### ACTION ITEM
Report how many lines of the following entries include the string "Type"; respond with the number alone.

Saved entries
++++++

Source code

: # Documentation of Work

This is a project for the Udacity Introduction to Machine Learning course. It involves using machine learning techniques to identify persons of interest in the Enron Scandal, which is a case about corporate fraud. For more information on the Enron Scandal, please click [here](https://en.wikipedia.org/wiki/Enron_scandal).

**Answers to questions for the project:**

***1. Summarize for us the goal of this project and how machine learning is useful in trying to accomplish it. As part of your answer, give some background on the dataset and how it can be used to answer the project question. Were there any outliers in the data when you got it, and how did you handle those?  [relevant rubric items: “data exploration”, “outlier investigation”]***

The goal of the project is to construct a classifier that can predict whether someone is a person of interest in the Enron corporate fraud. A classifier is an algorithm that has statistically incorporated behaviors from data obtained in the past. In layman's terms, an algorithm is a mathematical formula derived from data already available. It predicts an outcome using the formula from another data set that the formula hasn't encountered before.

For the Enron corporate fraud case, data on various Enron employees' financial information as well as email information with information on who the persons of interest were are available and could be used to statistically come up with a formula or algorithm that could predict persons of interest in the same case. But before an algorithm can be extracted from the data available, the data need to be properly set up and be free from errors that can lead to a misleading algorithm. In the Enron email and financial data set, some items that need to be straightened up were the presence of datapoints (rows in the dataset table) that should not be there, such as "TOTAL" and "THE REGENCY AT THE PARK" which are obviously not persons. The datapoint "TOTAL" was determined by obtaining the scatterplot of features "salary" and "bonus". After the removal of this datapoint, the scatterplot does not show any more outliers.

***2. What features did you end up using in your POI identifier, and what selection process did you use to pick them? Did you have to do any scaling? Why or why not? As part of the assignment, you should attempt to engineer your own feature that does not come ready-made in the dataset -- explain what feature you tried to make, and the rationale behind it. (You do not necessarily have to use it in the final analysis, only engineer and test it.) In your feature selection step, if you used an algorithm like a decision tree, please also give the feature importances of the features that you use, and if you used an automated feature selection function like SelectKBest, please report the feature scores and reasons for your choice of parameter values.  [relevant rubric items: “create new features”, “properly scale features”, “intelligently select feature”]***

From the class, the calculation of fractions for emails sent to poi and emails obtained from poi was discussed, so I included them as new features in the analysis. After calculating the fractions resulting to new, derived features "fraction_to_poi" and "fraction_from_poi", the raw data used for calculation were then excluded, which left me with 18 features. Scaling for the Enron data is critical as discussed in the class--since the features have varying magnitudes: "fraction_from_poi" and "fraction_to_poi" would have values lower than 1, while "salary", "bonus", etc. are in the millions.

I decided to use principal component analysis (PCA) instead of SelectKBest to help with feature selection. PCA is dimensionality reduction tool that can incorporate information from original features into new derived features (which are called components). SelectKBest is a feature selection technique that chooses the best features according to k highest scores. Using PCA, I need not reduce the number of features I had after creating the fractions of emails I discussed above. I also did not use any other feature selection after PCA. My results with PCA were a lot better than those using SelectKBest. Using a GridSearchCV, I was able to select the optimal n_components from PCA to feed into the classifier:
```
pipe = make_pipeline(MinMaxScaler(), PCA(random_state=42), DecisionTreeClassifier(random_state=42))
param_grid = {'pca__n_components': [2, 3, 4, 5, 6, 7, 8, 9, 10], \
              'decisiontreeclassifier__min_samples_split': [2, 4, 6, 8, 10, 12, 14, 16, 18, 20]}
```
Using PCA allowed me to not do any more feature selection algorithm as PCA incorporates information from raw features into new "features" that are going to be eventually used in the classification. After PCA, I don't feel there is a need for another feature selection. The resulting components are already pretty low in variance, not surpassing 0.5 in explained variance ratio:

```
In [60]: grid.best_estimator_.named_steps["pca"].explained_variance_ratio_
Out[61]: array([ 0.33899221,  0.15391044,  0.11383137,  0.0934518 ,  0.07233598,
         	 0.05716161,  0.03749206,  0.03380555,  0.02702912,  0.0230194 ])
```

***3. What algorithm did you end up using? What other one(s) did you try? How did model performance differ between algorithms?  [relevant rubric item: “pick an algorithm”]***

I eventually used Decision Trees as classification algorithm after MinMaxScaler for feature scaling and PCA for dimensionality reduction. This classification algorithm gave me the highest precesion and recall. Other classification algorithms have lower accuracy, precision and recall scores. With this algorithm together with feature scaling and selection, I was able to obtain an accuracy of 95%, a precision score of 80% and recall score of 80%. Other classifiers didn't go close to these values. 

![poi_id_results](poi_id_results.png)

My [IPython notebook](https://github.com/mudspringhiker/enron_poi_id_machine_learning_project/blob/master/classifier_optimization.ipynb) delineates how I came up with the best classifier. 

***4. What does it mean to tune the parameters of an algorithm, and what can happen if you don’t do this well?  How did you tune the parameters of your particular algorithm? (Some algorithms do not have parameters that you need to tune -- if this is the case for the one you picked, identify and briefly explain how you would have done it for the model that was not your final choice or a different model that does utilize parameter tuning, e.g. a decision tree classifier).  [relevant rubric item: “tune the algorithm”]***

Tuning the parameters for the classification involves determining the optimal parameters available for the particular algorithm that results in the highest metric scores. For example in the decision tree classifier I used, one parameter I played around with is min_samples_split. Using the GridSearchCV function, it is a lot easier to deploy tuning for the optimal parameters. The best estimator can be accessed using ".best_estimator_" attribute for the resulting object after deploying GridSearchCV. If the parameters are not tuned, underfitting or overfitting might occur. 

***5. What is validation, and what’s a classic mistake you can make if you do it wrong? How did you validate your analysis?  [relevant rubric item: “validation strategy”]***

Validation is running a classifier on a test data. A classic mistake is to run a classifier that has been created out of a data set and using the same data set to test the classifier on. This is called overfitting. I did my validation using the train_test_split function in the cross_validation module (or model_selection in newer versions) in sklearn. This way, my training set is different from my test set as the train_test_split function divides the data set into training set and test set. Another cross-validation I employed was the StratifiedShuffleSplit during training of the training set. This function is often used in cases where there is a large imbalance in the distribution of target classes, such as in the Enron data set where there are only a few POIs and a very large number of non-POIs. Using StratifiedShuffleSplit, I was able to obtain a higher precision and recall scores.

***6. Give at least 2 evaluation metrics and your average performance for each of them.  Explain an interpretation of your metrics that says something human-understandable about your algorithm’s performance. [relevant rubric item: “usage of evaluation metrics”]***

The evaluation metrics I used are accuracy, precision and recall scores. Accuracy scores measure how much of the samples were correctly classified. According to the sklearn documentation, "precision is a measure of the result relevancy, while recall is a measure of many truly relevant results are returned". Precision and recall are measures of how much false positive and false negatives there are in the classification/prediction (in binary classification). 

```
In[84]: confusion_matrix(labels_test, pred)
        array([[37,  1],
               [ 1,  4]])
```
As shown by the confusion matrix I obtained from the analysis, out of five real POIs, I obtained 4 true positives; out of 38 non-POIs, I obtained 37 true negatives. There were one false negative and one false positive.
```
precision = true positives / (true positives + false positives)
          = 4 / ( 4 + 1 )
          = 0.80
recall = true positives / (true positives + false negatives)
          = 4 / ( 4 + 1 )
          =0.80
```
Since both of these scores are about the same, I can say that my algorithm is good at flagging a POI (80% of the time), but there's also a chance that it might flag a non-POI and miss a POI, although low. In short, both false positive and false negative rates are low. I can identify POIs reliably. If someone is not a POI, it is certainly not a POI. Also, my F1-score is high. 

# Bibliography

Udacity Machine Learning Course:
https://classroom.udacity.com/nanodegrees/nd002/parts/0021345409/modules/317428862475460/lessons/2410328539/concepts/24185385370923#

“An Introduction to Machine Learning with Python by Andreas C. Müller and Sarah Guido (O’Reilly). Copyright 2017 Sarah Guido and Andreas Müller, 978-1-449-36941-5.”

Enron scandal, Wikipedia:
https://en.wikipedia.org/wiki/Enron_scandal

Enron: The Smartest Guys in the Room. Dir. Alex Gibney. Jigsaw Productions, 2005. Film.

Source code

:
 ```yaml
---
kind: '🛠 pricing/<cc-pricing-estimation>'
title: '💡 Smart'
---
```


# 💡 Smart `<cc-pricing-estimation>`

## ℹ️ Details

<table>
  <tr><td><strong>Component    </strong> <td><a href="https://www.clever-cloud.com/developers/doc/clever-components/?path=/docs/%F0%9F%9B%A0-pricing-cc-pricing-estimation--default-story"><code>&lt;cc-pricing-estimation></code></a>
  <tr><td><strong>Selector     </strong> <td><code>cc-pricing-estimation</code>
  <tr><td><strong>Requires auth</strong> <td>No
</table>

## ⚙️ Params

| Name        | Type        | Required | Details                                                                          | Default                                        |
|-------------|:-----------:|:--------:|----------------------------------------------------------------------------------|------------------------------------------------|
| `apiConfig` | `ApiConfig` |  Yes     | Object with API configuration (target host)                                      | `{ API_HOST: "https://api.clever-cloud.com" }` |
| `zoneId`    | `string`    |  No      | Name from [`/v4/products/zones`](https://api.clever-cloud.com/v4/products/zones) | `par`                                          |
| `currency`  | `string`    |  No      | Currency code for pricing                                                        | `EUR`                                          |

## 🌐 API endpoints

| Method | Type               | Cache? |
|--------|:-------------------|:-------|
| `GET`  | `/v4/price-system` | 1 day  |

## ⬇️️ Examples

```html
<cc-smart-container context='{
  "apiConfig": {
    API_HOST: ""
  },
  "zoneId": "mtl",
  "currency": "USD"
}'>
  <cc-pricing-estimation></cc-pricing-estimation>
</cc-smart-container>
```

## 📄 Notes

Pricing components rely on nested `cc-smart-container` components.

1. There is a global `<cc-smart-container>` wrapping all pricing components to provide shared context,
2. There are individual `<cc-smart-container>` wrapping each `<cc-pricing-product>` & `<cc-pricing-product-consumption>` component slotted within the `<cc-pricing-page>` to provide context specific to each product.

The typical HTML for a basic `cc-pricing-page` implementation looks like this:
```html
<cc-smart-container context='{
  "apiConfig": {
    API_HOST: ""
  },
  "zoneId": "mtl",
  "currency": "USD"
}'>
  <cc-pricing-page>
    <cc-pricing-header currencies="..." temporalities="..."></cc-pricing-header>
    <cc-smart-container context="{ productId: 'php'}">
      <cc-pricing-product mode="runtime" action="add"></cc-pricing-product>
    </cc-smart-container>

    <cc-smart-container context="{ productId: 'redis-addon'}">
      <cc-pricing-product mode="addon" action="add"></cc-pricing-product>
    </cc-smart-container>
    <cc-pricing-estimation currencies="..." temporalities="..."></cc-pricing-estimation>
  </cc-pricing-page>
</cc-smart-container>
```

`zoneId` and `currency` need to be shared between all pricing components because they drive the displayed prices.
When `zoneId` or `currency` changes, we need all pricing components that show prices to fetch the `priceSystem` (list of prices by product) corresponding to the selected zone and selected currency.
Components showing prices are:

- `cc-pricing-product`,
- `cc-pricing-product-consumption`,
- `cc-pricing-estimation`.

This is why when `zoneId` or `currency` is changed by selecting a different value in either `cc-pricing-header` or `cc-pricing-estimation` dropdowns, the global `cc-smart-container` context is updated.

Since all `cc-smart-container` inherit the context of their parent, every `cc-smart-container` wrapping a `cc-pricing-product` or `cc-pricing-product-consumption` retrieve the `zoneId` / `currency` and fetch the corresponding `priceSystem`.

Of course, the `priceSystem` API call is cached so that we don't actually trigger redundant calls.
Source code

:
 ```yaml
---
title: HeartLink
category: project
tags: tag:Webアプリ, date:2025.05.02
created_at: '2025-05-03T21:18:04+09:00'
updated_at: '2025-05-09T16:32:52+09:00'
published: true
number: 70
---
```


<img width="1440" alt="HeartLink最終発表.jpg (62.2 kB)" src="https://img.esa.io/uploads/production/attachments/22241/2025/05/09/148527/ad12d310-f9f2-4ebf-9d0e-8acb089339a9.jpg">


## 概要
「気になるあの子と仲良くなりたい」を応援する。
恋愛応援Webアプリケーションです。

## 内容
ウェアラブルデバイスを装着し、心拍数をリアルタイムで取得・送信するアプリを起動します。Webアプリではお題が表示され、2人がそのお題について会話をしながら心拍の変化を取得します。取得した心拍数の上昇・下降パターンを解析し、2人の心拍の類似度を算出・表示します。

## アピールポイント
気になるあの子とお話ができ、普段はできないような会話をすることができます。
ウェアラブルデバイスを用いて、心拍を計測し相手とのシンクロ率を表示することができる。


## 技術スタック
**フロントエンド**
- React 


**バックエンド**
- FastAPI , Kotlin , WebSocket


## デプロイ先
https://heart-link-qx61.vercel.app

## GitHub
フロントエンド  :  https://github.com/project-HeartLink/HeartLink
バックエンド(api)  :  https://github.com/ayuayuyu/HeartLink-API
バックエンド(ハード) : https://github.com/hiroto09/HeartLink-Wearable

++++++

### WRITTEN SOLUTION
2